[Sheepdog] Sheepdog reliability

Thu Nov 18 15:48:01 CET 2010

On 11/18/2010 09:45 AM, MORITA Kazutaka wrote:
> Hi,
>
> At Wed, 17 Nov 2010 14:44:34 +0100,
> Dennis Jacobfeuerborn wrote:
>>
>> Hi,
>> I've been following Sheepdog for a while and now that patches are being
>> sent to include it in libvirt I want to start testing it. One question I
>> have is how I can ensure the reliability of the Sheepdog cluster as a
>> whole.
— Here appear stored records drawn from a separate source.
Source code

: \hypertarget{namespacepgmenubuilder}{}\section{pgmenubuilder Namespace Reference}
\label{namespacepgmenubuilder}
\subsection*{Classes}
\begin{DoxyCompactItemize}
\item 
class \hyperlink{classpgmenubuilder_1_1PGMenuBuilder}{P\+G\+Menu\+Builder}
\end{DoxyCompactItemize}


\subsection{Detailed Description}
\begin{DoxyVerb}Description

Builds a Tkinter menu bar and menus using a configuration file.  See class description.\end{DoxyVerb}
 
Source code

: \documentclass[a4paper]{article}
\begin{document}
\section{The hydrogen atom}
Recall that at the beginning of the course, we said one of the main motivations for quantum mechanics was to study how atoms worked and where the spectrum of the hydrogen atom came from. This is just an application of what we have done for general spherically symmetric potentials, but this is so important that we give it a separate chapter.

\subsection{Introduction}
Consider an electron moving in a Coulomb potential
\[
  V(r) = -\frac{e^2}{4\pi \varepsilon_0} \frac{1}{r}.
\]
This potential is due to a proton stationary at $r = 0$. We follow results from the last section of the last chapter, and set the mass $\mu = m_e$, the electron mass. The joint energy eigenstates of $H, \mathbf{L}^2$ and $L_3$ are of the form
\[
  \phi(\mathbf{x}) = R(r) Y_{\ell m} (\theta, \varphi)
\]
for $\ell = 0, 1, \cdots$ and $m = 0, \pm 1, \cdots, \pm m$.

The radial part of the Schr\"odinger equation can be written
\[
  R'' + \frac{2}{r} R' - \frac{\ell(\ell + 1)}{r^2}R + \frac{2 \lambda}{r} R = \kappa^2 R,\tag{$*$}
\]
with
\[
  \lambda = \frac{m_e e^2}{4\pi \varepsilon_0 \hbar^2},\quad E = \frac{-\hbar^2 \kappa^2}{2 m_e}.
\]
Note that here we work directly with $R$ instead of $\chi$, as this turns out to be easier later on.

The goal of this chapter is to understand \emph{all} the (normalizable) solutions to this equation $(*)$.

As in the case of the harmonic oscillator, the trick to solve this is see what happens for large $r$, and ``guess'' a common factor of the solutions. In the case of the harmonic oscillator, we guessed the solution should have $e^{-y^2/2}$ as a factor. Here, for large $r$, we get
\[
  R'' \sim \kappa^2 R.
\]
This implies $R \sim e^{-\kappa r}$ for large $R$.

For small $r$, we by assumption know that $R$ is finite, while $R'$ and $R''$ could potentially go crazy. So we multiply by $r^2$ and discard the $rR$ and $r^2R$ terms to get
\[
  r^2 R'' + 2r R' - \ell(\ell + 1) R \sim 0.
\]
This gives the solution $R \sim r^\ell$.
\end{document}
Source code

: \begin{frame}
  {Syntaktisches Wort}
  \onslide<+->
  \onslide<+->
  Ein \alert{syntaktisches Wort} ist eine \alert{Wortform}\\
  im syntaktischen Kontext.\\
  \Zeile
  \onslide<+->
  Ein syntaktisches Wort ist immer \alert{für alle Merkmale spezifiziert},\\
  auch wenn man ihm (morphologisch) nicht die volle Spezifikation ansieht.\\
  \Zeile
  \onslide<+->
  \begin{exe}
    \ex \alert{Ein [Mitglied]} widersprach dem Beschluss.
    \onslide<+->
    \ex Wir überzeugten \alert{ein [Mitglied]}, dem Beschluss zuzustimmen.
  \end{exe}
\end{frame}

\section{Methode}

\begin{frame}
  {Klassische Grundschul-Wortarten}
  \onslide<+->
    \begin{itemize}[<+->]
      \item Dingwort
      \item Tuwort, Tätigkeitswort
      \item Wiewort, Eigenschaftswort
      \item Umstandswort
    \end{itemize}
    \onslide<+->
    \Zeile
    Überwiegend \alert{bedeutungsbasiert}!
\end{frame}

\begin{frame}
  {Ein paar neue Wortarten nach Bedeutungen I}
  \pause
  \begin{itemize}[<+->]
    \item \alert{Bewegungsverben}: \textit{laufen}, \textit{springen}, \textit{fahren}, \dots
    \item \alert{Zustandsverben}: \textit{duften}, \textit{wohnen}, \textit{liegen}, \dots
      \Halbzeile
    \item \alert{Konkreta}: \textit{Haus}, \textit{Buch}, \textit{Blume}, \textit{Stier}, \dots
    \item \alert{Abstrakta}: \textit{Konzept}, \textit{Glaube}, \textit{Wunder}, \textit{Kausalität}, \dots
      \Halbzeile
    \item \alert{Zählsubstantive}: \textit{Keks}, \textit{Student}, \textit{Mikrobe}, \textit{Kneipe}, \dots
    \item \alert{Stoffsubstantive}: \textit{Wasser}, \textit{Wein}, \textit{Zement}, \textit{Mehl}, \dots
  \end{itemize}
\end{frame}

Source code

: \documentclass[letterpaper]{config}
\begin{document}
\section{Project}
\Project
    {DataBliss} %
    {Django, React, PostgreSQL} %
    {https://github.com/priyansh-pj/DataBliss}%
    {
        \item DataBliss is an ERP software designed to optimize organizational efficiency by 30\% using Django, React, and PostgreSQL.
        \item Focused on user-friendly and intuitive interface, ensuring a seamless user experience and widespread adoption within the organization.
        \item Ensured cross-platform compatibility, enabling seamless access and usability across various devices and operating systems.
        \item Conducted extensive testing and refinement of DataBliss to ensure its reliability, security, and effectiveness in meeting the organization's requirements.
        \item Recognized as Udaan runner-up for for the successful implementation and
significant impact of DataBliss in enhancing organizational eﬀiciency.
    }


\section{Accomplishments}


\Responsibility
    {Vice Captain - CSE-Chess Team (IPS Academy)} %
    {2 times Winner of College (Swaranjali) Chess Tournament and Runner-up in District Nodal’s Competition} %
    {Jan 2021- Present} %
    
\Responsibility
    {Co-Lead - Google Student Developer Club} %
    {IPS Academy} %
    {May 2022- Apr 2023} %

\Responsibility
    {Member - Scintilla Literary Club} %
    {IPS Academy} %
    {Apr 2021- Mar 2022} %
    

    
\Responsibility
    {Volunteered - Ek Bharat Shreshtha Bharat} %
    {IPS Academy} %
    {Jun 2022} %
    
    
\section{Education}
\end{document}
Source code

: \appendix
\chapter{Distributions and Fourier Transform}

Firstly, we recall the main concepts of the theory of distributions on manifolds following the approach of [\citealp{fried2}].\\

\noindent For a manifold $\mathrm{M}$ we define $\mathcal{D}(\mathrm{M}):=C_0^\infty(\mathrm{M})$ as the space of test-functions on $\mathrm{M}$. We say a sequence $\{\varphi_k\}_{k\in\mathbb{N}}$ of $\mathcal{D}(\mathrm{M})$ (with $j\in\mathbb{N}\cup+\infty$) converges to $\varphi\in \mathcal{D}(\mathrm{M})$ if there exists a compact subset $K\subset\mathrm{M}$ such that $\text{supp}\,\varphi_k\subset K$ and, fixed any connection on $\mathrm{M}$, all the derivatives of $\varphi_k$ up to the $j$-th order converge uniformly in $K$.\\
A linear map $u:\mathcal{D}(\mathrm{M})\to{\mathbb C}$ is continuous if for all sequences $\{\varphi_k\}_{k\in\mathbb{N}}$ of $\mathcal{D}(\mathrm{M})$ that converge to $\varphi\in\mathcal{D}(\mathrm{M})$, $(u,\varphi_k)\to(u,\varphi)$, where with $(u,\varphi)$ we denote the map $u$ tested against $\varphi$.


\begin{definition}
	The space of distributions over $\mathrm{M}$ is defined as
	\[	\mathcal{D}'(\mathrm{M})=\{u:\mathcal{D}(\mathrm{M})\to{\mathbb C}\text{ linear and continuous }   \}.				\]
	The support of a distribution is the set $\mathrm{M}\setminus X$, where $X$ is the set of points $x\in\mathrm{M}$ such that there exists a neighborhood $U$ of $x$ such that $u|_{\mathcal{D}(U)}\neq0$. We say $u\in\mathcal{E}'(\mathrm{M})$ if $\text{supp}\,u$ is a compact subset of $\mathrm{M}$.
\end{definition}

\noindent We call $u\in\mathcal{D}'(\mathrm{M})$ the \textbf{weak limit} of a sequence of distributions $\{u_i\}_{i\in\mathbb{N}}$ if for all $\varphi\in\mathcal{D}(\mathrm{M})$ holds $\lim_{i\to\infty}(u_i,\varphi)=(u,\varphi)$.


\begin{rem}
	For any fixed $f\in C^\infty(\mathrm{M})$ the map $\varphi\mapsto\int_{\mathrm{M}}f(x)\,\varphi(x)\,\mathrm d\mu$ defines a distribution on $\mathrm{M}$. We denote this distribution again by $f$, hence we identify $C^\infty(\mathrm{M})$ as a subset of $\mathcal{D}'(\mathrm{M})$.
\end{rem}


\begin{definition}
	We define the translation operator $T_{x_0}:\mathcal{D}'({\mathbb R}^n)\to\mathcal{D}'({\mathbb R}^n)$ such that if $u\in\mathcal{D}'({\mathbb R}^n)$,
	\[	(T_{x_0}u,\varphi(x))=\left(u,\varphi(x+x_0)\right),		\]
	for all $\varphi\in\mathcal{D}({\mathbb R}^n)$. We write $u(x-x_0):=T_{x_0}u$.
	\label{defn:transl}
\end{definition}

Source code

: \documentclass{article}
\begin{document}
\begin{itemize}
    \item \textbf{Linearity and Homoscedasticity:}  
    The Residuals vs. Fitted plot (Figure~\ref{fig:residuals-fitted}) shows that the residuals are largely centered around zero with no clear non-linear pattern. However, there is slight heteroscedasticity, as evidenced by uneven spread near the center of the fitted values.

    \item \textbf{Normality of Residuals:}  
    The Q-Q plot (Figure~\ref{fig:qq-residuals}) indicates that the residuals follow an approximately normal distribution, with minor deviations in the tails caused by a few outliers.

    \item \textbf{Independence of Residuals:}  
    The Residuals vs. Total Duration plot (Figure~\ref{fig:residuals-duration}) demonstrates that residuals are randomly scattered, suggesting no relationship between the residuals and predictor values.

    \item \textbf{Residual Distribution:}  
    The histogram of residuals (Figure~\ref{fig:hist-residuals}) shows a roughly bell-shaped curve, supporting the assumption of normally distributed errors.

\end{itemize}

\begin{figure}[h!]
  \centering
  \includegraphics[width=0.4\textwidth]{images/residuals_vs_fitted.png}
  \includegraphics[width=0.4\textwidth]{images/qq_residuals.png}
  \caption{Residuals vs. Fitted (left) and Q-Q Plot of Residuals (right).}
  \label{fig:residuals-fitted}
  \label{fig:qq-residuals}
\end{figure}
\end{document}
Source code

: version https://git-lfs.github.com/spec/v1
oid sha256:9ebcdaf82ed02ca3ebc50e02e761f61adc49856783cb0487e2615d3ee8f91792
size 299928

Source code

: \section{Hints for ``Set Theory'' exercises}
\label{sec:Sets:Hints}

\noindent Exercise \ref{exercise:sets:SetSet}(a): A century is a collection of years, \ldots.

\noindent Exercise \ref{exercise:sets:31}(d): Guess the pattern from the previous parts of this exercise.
Specifically I'm looking at two cases:
>>
>> Lets assume a setup with 4 nodes and a redundancy of 3.
>>
>> If one node fails what are the effects both for the cluster and the clients
>> (e.g. potential i/o delays, messages, etc.)
>
> Until Sheepdog starts a new round of membership, the cluster suspends
> any requests to data objects and the clients I/O is waited.  How long
> to wait is up to the value of totem/consensus in corosync.conf.  The
> default value is 1200 ms.  If you want to run Sheepdog with large
> number of nodes, the value need to be larger number and the delay time
> becomes larger.

Wouldn't it be better to decouple the client requests from these cluster 
timings? This looks like a unnecessary bottleneck that gets worse as the 
cluster gets larger. Why not let the client request have it's own timeout 
of say 1 second and if no response arrives retry the request to one of the 
nodes that carry one of the redundant copy of the blocks?
That way a node failure would have less of an impact on the applications 
and delays for the application request would become independent of the 
cluster size.

>> and what needs to be done once
>> the node is replaced to get the cluster back into a healthy state?
>
> All you need to do is only starting a sheep daemon again.  If it
> doesn't work, please let me know.

So when the node goes down will the cluster copy all of the lost blocks to 
another node automatically to re-establish the redundancy requirement of 3 
copies?

If the new node is added to the cluster will it stay empty or will the 
cluster rebalance the blocks according to some load criterium?

>>
>> What happens if *all* nodes fail due to e.g. a power outage? What needs to
>> be done to bring the cluster back up again?
>
> If no VM is running when all nodes fail, all you need to do is
> starting all sheep daemons again.  However, if I/O requests are
> processed when all nodes fail, Sheepdog needs to recover the objects
> whose replicas are in inconsistent states (and it is not implemented
> yet).
>

What is the timeframe for this implementation after all this has to be 
implemented before Sheepdog can go into productive use.

Regards,
   Dennis